::: Information supplied
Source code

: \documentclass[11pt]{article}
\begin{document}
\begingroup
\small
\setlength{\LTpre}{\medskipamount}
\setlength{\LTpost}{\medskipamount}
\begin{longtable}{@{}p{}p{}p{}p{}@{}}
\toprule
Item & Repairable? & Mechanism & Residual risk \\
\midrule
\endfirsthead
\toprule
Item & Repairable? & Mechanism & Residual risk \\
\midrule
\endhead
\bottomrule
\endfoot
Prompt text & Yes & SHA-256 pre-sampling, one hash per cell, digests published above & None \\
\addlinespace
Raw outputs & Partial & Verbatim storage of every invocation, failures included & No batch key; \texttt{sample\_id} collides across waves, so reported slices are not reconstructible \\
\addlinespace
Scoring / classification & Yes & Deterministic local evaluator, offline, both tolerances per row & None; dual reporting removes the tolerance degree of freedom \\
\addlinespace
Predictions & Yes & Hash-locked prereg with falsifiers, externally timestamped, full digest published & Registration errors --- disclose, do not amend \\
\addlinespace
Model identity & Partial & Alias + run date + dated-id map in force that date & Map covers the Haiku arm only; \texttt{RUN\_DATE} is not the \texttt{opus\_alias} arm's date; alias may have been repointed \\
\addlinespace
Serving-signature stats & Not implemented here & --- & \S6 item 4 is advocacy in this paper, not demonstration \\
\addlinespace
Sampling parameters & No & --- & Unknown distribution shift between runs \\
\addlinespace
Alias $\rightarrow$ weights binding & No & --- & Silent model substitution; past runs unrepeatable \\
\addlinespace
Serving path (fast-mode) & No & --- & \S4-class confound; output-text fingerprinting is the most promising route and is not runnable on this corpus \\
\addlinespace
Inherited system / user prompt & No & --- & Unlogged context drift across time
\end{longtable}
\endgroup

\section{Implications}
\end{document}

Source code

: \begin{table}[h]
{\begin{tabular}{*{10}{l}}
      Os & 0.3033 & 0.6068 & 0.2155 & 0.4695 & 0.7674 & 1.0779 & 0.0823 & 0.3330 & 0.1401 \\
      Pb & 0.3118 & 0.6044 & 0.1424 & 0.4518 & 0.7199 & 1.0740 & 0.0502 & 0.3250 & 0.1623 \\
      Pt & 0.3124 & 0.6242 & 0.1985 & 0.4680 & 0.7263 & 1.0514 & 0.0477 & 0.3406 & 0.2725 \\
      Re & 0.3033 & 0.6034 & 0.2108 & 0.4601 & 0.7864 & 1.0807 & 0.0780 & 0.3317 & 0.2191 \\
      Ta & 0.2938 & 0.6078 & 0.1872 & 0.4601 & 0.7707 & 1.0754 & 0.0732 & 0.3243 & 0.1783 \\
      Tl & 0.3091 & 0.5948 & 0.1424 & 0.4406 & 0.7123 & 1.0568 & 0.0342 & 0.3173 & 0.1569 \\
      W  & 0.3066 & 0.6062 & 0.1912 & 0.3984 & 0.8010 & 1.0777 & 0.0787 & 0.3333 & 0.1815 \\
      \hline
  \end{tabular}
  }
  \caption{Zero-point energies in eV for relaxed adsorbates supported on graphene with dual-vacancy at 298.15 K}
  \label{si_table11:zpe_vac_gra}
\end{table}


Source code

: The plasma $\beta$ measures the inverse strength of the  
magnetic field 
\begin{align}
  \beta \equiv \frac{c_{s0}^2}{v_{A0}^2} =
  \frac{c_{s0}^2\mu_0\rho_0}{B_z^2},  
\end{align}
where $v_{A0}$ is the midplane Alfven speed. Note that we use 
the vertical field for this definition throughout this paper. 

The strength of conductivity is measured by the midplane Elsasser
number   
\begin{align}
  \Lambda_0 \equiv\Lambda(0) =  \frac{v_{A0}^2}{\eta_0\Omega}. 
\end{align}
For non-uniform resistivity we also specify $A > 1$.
::::::
What you will do:
Copy the records exactly, keeping every word in place.

Output below:
Source code

: \documentclass[11pt]{article}
\begin{document}
\begingroup
\small
\setlength{\LTpre}{\medskipamount}
\setlength{\LTpost}{\medskipamount}
\begin{longtable}{@{}p{}p{}p{}p{}@{}}
\toprule
Item & Repairable? & Mechanism & Residual risk \\
\midrule
\endfirsthead
\toprule
Item & Repairable? & Mechanism & Residual risk \\
\midrule
\endhead
\bottomrule
\endfoot
Prompt text & Yes & SHA-256 pre-sampling, one hash per cell, digests published above & None \\
\addlinespace
Raw outputs & Partial & Verbatim storage of every invocation, failures included & No batch key; \texttt{sample\_id} collides across waves, so reported slices are not reconstructible \\
\addlinespace
Scoring / classification & Yes & Deterministic local evaluator, offline, both tolerances per row & None; dual reporting removes the tolerance degree of freedom \\
\addlinespace
Predictions & Yes & Hash-locked prereg with falsifiers, externally timestamped, full digest published & Registration errors --- disclose, do not amend \\
\addlinespace
Model identity & Partial & Alias + run date + dated-id map in force that date & Map covers the Haiku arm only; \texttt{RUN\_DATE} is not the \texttt{opus\_alias} arm's date; alias may have been repointed \\
\addlinespace
Serving-signature stats & Not implemented here & --- & \S6 item 4 is advocacy in this paper, not demonstration \\
\addlinespace
Sampling parameters & No & --- & Unknown distribution shift between runs \\
\addlinespace
Alias $\rightarrow$ weights binding & No & --- & Silent model substitution; past runs unrepeatable \\
\addlinespace
Serving path (fast-mode) & No & --- & \S4-class confound; output-text fingerprinting is the most promising route and is not runnable on this corpus \\
\addlinespace
Inherited system / user prompt & No & --- & Unlogged context drift across time
\end{longtable}
\endgroup

\section{Implications}
\end{document}

Source code

: \begin{table}[h]
{\begin{tabular}{*{10}{l}}
      Os & 0.3033 & 0.6068 & 0.2155 & 0.4695 & 0.7674 & 1.0779 & 0.0823 & 0.3330 & 0.1401 \\
      Pb & 0.3118 & 0.6044 & 0.1424 & 0.4518 & 0.7199 & 1.0740 & 0.0502 & 0.3250 & 0.1623 \\
      Pt & 0.3124 & 0.6242 & 0.1985 & 0.4680 & 0.7263 & 1.0514 & 0.0477 & 0.3406 & 0.2725 \\
      Re & 0.3033 & 0.6034 & 0.2108 & 0.4601 & 0.7864 & 1.0807 & 0.0780 & 0.3317 & 0.2191 \\
      Ta & 0.2938 & 0.6078 & 0.1872 & 0.4601 & 0.7707 & 1.0754 & 0.0732 & 0.3243 & 0.1783 \\
      Tl & 0.3091 & 0.5948 & 0.1424 & 0.4406 & 0.7123 & 1.0568 & 0.0342 & 0.3173 & 0.1569 \\
      W  & 0.3066 & 0.6062 & 0.1912 & 0.3984 & 0.8010 & 1.0777 & 0.0787 & 0.3333 & 0.1815 \\
      \hline
  \end{tabular}
  }
  \caption{Zero-point energies in eV for relaxed adsorbates supported on graphene with dual-vacancy at 298.15 K}
  \label{si_table11:zpe_vac_gra}
\end{table}


Source code

: The plasma $\beta$ measures the inverse strength of the  
magnetic field 
\begin{align}
  \beta \equiv \frac{c_{s0}^2}{v_{A0}^2} =
  \frac{c_{s0}^2\mu_0\rho_0}{B_z^2},  
\end{align}
where $v_{A0}$ is the midplane Alfven speed. Note that we use 
the vertical field for this definition throughout this paper. 

The strength of conductivity is measured by the midplane Elsasser
number   
\begin{align}
  \Lambda_0 \equiv\Lambda(0) =  \frac{v_{A0}^2}{\eta_0\Omega}. 
\end{align}
For non-uniform resistivity we also specify $A > 1$.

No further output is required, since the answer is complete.